Tuesday, April 9, 2019
Personal regulation
Emotion is to women what sex is to men, an all consuming drive. It needs to be regulated. The drive in men when channeled becomes like fuel for a rocket. It gives a man energy to study Torah, daven 3x a day, do mitzvos, guide his family, build communities, etc. It also needs a direct outlet and that comes in the form of marital relations about which there are rules as to when and how. It must be wholesome, not perverse. Without the regulation, a man, and nearly any man, can become like Tiger Woods, or Elliot Spitzer, or Anthony Wiener, or countless other men who are out of control sexually. They tear their lives apart.
Likewise, women's emotions when regulated become the fuel for her good deeds. Love is an emotion. Caring for others comes largely from emotions. Excitement for Yom Tov and Shabbos can be an emotion. Love of Hashem is largely emotional. There is plenty of room for emotion in a woman's religious life. It is a key component in her religious life. But unregulated, a woman becomes a Tiger Woods, an Elliot Spitzer. If she spills her emotions wildly, unregulated, undisciplined into her daily life, she tears her life apart and that of the people who depend on her. Emotion in women is a potent force like sex in men.

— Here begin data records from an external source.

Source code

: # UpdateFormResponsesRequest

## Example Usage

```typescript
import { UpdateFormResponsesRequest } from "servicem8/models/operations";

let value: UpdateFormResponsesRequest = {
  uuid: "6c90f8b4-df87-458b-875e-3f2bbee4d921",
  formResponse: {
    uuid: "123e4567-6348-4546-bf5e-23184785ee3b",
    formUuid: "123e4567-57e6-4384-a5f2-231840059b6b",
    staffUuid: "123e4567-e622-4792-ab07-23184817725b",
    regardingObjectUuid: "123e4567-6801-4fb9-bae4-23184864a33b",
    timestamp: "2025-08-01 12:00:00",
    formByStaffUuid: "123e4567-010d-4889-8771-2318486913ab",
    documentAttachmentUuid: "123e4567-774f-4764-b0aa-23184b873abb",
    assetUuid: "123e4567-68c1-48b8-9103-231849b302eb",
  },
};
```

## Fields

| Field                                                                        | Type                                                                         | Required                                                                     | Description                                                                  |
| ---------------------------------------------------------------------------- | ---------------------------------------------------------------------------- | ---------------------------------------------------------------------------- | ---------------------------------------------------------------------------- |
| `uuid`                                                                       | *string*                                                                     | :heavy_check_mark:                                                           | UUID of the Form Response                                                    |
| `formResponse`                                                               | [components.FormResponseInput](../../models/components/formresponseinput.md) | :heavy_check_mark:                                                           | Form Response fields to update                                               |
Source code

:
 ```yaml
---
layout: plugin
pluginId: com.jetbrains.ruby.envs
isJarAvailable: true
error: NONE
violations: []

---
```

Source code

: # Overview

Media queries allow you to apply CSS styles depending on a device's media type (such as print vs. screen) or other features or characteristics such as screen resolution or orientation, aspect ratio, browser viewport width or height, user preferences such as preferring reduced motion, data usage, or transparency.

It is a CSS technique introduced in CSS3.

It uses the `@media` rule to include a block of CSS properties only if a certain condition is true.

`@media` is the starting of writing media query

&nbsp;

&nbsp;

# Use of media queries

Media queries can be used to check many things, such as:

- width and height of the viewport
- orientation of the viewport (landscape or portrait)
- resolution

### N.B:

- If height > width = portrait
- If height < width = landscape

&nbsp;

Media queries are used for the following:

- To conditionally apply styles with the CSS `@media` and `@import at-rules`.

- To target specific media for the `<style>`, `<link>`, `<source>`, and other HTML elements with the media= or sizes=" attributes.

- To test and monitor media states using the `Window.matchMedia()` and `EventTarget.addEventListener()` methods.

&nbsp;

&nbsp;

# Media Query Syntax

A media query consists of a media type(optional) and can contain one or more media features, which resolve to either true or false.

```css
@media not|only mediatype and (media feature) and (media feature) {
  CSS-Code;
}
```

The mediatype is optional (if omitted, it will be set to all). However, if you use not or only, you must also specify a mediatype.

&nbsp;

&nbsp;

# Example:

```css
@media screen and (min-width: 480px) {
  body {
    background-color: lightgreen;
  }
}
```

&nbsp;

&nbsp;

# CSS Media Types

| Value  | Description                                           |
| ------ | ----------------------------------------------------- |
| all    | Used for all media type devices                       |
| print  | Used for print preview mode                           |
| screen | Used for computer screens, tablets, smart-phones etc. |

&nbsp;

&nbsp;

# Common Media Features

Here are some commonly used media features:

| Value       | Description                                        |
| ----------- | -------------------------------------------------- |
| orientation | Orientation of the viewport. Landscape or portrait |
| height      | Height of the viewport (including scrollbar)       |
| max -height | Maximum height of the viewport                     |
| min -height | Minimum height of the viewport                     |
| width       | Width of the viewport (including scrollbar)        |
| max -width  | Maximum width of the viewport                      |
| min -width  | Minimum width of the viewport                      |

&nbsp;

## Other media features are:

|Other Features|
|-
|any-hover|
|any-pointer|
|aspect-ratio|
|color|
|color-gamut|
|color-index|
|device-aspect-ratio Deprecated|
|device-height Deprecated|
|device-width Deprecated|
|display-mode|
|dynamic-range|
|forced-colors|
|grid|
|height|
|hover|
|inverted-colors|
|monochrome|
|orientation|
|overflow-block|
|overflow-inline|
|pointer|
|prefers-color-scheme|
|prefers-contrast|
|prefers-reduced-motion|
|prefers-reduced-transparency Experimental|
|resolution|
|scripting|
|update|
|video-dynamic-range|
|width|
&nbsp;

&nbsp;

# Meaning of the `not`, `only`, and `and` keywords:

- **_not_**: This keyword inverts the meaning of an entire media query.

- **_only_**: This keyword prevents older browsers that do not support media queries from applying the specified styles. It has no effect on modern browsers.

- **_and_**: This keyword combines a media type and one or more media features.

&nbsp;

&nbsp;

The regulation goes on all day long. A man wants to look at every woman who passes by. He must not. He wants to do all kinds of things that he must not. He must use his chochmah and his will to discipline himself. He feels good about himself when he does. He becomes holy when he does.
Likewise, a woman must regulate her emotions all the time. She can't explode with torrents of emotion on a daily or hourly basis or be consumed with negativity which is a woman's version of being perverse. She must handle her emotions with maturity. She must use her binah and her will to regulate herself. She feels good about herself when she does. She becomes holy when she does.